Extracted data:

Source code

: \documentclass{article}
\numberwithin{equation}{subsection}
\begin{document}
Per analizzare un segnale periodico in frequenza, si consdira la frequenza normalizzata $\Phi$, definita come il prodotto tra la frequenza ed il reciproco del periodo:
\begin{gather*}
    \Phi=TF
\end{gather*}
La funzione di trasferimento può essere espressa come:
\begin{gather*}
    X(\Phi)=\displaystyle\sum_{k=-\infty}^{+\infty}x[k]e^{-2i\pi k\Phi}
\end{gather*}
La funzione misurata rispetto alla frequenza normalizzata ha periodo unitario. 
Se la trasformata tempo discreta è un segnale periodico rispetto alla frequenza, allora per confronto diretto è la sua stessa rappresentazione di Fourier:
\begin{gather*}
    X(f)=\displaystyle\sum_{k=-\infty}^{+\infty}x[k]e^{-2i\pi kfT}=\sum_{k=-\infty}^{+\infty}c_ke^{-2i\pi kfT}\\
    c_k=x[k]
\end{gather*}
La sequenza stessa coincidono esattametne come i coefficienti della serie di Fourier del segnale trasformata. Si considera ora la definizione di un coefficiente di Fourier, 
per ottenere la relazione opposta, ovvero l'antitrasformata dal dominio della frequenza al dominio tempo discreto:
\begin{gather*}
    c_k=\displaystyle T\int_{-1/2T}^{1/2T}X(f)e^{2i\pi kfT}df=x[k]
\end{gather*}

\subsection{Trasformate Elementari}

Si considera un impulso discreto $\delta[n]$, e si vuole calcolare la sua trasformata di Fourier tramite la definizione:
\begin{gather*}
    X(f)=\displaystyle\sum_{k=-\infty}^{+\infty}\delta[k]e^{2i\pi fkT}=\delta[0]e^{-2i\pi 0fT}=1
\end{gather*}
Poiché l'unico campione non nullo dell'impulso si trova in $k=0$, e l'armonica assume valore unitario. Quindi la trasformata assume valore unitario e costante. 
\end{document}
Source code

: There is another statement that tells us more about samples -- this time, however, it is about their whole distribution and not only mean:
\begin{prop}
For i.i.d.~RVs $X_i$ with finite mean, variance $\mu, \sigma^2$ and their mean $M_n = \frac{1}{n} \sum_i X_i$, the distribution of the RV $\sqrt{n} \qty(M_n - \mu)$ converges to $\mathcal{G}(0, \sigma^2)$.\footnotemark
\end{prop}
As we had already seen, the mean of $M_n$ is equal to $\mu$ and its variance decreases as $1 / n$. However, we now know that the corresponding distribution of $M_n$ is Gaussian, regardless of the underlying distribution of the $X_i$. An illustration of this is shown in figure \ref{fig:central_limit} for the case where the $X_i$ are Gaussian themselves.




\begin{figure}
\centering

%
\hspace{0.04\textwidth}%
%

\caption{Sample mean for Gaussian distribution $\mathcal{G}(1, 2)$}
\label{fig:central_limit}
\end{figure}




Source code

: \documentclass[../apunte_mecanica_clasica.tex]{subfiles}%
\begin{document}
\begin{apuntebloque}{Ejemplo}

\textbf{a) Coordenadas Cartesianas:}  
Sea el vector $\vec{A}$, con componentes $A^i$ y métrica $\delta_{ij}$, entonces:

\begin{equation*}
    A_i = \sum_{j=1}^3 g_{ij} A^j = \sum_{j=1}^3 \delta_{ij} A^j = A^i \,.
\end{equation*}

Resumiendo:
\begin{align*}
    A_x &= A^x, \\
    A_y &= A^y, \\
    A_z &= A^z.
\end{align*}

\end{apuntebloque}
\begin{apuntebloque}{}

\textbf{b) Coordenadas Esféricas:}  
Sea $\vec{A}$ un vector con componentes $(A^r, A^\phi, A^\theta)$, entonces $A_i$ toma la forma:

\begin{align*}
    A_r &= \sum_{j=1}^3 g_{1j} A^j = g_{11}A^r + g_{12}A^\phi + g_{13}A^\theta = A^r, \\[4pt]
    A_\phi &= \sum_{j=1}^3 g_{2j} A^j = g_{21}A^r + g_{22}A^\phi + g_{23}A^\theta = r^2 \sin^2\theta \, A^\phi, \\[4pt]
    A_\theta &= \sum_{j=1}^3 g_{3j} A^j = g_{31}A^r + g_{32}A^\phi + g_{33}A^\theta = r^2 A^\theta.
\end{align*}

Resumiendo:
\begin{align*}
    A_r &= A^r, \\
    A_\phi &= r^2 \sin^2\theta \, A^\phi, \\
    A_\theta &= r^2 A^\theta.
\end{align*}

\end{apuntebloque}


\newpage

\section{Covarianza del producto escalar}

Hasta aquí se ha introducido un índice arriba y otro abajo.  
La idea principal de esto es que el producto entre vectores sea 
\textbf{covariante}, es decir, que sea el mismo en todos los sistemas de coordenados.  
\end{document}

What to work on: Look over the entries for "normalizzata", then copy every line that includes that string.

Result of the exercise:
Per analizzare un segnale periodico in frequenza, si consdira la frequenza normalizzata $\Phi$, definita come il prodotto tra la frequenza ed il reciproco del periodo:
La funzione misurata rispetto alla frequenza normalizzata ha periodo unitario. 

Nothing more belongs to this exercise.